И отец, в прошлом военный врач, — тоже. Мать, Мария Алексеевна, вспомнила, что в двадцатые годы даниловский блаженный Николай Терентьевич, в ответ на её молитвы
о сыне, приоткрыл ей судьбу Василия. Назвал даже имя будущей супруги сына и некоторые её недостатки. Предсказал и будущую болезнь Василия. Покопались в воспоминаниях
и нашли ещё несколько указаний на будущее служение. РОМАНС О МАМЕ Овалом нежным из прохладных сумерек лицо и взгляд, и локоны, и музыка, и акварель, и лучики ажурные, едва затенены рукою узкою. Красавица! Уложен локон венчиком. В день Пасхи мама с фото смотрит юная. Молитвенница! И душа — бубенчиком, за ней одной, озябшая и трудная. Часть вторая: ОТЕЦ И ДЕТИ ГЛАВА ПЕРВАЯ: ОТЕЦ. НАЧАЛО СЛУЖЕНИЯ А время было тяжкое весьма. Ни школ духовных нет, ни академий: На батюшек не учатся в Москве. Но всё ж среди Москвы интеллигентной водились книги и понятья Божьи, что нам ясны уж в растворённом виде, и то — Дар Божий, что хотя б ясны. ………………………………… Итак, священник, старец Александр Василия и прочих кандидатов стал спешно собирать в Христово войско. А тут уж — как без практики и книг? * И то уж мнится Божией печатью: читать любил святителя Игнатия.
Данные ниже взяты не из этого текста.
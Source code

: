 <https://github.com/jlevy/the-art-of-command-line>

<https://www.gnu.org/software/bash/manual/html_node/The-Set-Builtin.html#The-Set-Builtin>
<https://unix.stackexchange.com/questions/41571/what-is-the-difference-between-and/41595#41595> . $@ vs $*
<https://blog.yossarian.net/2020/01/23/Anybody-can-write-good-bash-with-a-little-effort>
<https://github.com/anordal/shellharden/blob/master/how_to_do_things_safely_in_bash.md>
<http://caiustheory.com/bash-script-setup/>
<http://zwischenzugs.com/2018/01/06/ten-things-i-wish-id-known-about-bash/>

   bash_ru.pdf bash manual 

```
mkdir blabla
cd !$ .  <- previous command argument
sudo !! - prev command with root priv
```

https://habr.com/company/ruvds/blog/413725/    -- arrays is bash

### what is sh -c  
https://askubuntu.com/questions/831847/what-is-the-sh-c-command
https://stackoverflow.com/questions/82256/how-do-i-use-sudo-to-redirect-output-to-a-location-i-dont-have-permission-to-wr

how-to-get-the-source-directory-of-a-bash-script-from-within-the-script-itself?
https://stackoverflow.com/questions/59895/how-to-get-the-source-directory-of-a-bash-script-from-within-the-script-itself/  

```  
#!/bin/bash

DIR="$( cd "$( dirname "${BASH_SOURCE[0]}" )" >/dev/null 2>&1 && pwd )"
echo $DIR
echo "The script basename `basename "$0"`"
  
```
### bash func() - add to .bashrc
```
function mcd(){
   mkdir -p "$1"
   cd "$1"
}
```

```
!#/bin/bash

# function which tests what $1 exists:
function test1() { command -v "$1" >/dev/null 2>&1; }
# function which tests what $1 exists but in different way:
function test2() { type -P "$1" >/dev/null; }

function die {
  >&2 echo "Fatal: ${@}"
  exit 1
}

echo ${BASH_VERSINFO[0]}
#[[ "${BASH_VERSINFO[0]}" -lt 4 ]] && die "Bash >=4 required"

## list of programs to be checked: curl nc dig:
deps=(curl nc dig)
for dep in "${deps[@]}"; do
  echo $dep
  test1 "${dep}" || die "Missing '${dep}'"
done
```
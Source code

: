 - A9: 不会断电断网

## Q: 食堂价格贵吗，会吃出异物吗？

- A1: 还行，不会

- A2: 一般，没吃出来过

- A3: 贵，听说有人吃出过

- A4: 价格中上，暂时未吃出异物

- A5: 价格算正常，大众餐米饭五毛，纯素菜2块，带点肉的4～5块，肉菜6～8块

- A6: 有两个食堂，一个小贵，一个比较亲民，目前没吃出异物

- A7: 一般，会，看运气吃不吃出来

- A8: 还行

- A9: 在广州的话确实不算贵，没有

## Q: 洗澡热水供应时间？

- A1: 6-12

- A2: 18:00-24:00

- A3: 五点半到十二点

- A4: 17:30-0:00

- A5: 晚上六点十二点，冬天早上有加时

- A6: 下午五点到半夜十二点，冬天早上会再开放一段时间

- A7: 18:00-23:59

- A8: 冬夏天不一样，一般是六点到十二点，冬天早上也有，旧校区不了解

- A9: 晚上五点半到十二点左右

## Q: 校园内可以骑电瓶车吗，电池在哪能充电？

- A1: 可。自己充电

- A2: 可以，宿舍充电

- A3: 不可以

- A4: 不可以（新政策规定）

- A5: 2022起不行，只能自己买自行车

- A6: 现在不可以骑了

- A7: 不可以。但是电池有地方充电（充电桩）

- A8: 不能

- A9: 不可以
А мне, в духовном ведении — шпане, уж это имя — словно свет во тьме. * Василий Николаевич написал заявление и стал готовиться к экзаменам. Из того, как происходило рукоположение, запомнилось: Митрополит Николай (Ярушевич)
вложил в руку просфору-Агнца, залог священства. Много раз потом отец Василий возвращался мысленно именно к принятию залога. Чувствовал Божие откровение.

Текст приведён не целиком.